— WORK REQUEST —
Using the listing below, select the lines with the word "receiving" and copy them.
= = =
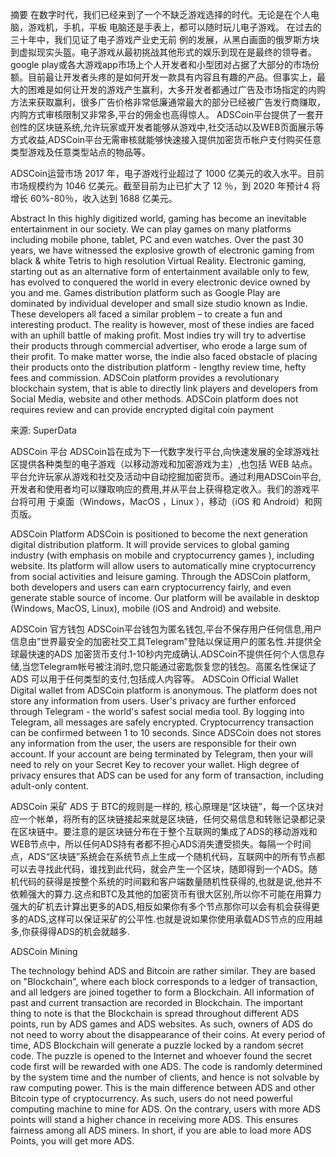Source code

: 摘要
在数字时代，我们已经来到了一个不缺乏游戏选择的时代。无论是在个人电脑，游戏机，手机，平板 电脑还是手表上，都可以随时玩儿电子游戏。 在过去的三十年中，我们见证了电子游戏产业史无前 例的发展，从黑白画面的俄罗斯方块到虚拟现实头盔。电子游戏从最初挑战其他形式的娱乐到现在是最终的领导者。
google play或各大游戏app市场上个人开发者和小型团对占据了大部分的市场份额。目前最让开发者头疼的是如何开发一款具有内容且有趣的产品。但事实上，最大的困难是如何让开发的游戏产生赢利，大多开发者都通过广告及市场指定的内购方法来获取赢利，很多广告价格非常低廉通常最大的部分已经被广告发行商赚取，内购方式审核限制又非常多,平台的佣金也高得惊人。
ADSCoin平台提供了一套开创性的区块链系统,允许玩家或开发者能够从游戏中,社交活动以及WEB页面展示等方式收益,ADSCoin平台无需审核就能够快速接入提供加密货币帐户支付购买任意类型游戏及任意类型站点的物品等。
 
ADSCoin运营市场
            2017 年，电子游戏行业超过了 1000 亿美元的收入水平。目前市场规模约为 1046 亿美元。截至目前为止已扩大了 12 ％，到 2020 年预计4 将增长 60%-80％，收入达到 1688 亿美元。
 
Abstract
            In this highly digitized world, gaming has become an inevitable entertainment in our society. We can play games on many platforms including mobile phone, tablet, PC and even watches. Over the past 30 years, we have witnessed the explosive growth of electronic gaming from black & white Tetris to high resolution Virtual Reality. Electronic gaming, starting out as an alternative form of entertainment available only to few, has evolved to conquered the world in every electronic device owned by you and me.
            Games distribution platform such as Google Play are dominated by individual developer and small size studio known as Indie. These developers all faced a similar problem – to create a fun and interesting product. The reality is however, most of these indies are faced with an uphill battle of making profit. Most indies try will try to advertise their products through commercial advertiser, who erode a large sum of their profit. To make matter worse, the indie also faced obstacle of placing their products onto the distribution platform - lengthy review time, hefty fees and commission.
            ADSCoin platform provides a revolutionary blockchain system, that is able to directly link players and developers from Social Media, website and other methods. ADSCoin platform does not requires review and can provide encrypted digital coin payment
 
 
 
来源: SuperData
 
ADSCoin 平台
ADSCoin旨在成为下一代数字发行平台,向快速发展的全球游戏社区提供各种类型的电子游戏（以移动游戏和加密游戏为主）,也包括 WEB 站点。平台允许玩家从游戏和社交及活动中自动挖掘加密货币。通过利用ADSCoin平台,开发者和使用者均可以赚取响应的费用,并从平台上获得稳定收入。我们的游戏平台将可用 于桌面（Windows，MacOS ，Linux ），移动（iOS 和 Android）和网页版。
 
ADSCoin Platform
ADSCoin is positioned to become the next generation digital distribution platform.
It will provide services to global gaming industry (with emphasis on mobile and cryptocurrency games ), 
including website. Its platform will allow users to automatically mine cryptocurrency from social activities and leisure gaming.
Through the ADSCoin platform, both developers and users can earn cryptocurrency fairly, and even generate stable source of income.
Our platform will be available in desktop (Windows, MacOS, Linux), mobile (iOS and Android) and website.
 
ADSCoin 官方钱包
ADSCoin平台钱包为匿名钱包,平台不保存用户任何信息,用户信息由”世界最安全的加密社交工具Telegram”登陆以保证用户的匿名性.并提供全球最快速的ADS 加密货币支付.1-10秒内完成确认.ADSCoin不提供任何个人信息存储,当您Telegram帐号被注消时,您只能通过密匙恢复您的钱包。高匿名性保证了ADS 可以用于任何类型的支付,包括成人内容等。
 ADSCoin Official Wallet
Digital wallet from ADSCoin platform is anonymous. The platform does not store any information from users.
User's privacy are further enforced through Telegram - the world's safest social media tool. By logging into Telegram,
all messages are safely encrypted. 
Cryptocurrency transaction can be confirmed between 1 to 10 seconds. Since ADSCoin does not stores any information from the user,
the users are responsible for their own account. If your account are being terminated by Telegram, then your will need to 
rely on your Secret Key to recover your wallet.
High degree of privacy ensures that ADS can be used for any form of transaction, including adult-only content.

 
 
ADSCoin 采矿
            ADS 于 BTC的规则是一样的, 核心原理是“区块链”，每一个区块对应一个帐单，将所有的区块链接起来就是区块链，任何交易信息和转账记录都记录在区块链中。要注意的是区块链分布在于整个互联网的集成了ADS的移动游戏和WEB节点中，所以任何ADS持有者都不担心ADS消失遭受损失。每隔一个时间点，ADS“区块链”系统会在系统节点上生成一个随机代码，互联网中的所有节点都可以去寻找此代码，谁找到此代码，就会产生一个区块，随即得到一个ADS。随机代码的获得是按整个系统的时间戳和客户端数量随机性获得的,也就是说,他并不依赖强大的算力.这点和BTC及其他的加密货币有很大区别,所以你不可能在用算力强大的矿机去计算出更多的ADS,相反如果你有多个节点那你可以会有机会获得更多的ADS,这样可以保证采矿的公平性.也就是说如果你使用承载ADS节点的应用越多,你获得得ADS的机会就越多.

ADSCoin Mining

The technology behind ADS and Bitcoin are rather similar. They are based on "Blockchain", where each block corresponds to a ledger of transaction, 
and all ledgers are joined together to form a Blockchain. All information of past and current transaction are recorded in Blockchain. 
The important thing to note is that the Blockchain is spread throughout different ADS points, run by ADS games and ADS websites.
As such, owners of ADS do not need to worry about the disappearance of their coins. 
At every period of time, ADS Blockchain will generate a puzzle locked by a random secret code. 
The puzzle is opened to the Internet and whoever found the secret code first will be rewarded with one ADS.
The code is randomly determined by the system time and the number of clients, and hence is not solvable by raw computing power.
This is the main difference between ADS and other Bitcoin type of cryptocurrency.
As such, users do not need powerful computing machine to mine for ADS. On the contrary, users with more ADS points 
will stand a higher chance in receiving more ADS. This ensures fairness among all ADS miners.
In short, if you are able to load more ADS Points, you will get more ADS.

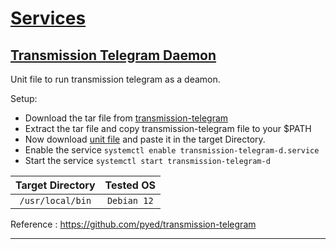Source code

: # [Services](../README.md)

## [Transmission Telegram Daemon](./transmission-telegram-d.service)

Unit file to run transmission telegram as a deamon.

Setup:

- Download the tar file from [transmission-telegram](https://github.com/pyed/transmission-telegram/releases)
- Extract the tar file and copy transmission-telegram file to your $PATH
- Now download [unit file](./transmission-telegram-d.service) and paste it in the target Directory.
- Enable the service `systemctl enable transmission-telegram-d.service`
- Start the service `systemctl start transmission-telegram-d`

| Target Directory |  Tested OS  |
| :--------------: | :---------: |
| `/usr/local/bin` | `Debian 12` |

Reference :
https://github.com/pyed/transmission-telegram

---

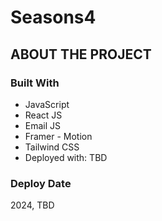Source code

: # Seasons4

## ABOUT THE PROJECT

### Built With 
- JavaScript
- React JS
- Email JS
- Framer - Motion
- Tailwind CSS
- Deployed with: TBD

### Deploy Date
2024, TBD

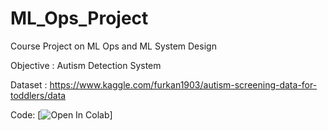 # ML_Ops_Project
Course Project on ML Ops and ML System Design 

Objective : Autism Detection System 

Dataset : https://www.kaggle.com/furkan1903/autism-screening-data-for-toddlers/data

Code: [![Open In Colab](https://colab.research.google.com/drive/1UglG5ZAr3caVKKklh1YbQV9xHAIxiLtJ?usp=sharing#scrollTo=5Ig6uv2Hu90P)]
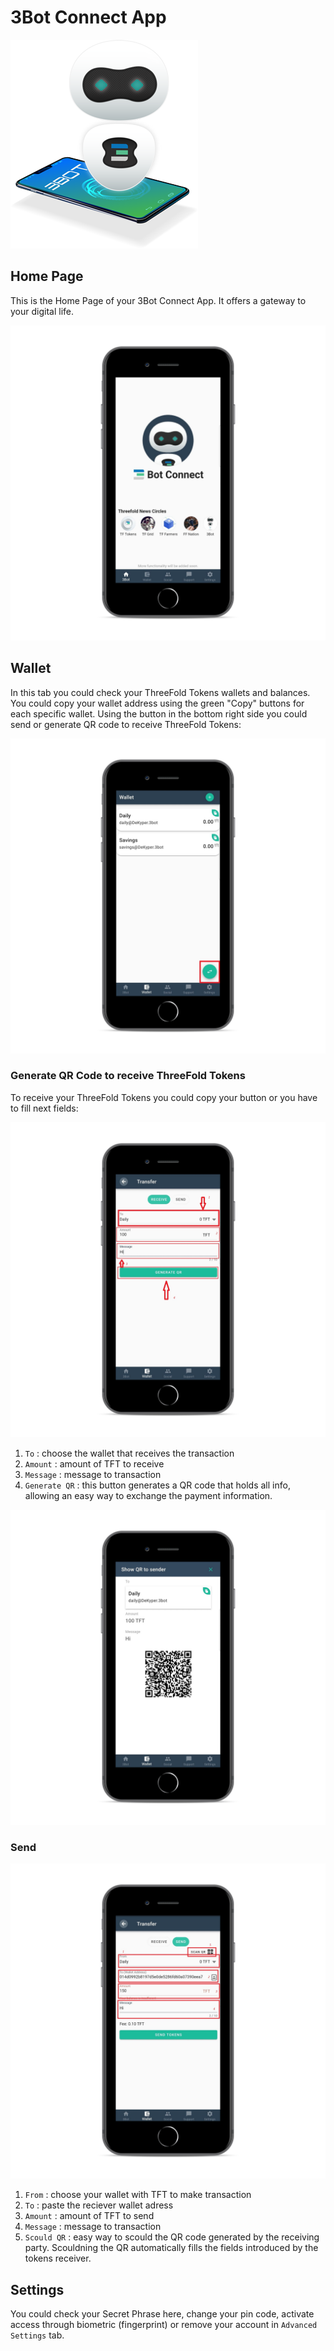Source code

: <!--- original content: https://github.com/Threefoldfoundation/info_Threefold/tree/development/src/docs/token/apps_wallets --->
# 3Bot Connect App

![](./img/3bot_intro.png)

## Home Page

This is the Home Page of your 3Bot Connect App. It offers a gateway to your digital life. 

![](./img/3bot_home_page.png )

## Wallet

In this tab you could check your ThreeFold Tokens wallets and balances. You could copy your wallet address using the green "Copy" buttons for each specific wallet. Using the button in the bottom right side you could send or generate QR code to receive ThreeFold Tokens:

![](./img/3bot_wallet_1.png )


### Generate QR Code to receive ThreeFold Tokens

To receive your ThreeFold Tokens you could copy your button or you have to fill next fields:

![](./img/3bot_wallet_2.png)

1) `To` : choose the wallet that receives the transaction
2) `Amount` : amount of TFT to receive
3) `Message` : message to transaction
4) `Generate QR` : this button generates a QR code that holds all info, allowing an easy way to exchange the payment information. 

![](./img/3bot_wallet_3.png )

### Send


![](./img/3bot_wallet_4.png )

1) `From` : choose your wallet with TFT to make transaction
2) `To` : paste the reciever wallet adress
3) `Amount` : amount of TFT to send
4) `Message` : message to transaction
5) `Scould QR` : easy way to scould the QR code generated by the receiving party. Scouldning the QR automatically fills the fields introduced by the tokens receiver. 

## Settings
You could check your Secret Phrase here, change your pin code, activate access through biometric (fingerprint) or remove your account in `Advanced Settings` tab.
= = =
— TASK ANSWER —
will stand a higher chance in receiving more ADS. This ensures fairness among all ADS miners.
5) `Scould QR` : easy way to scould the QR code generated by the receiving party. Scouldning the QR automatically fills the fields introduced by the tokens receiver. 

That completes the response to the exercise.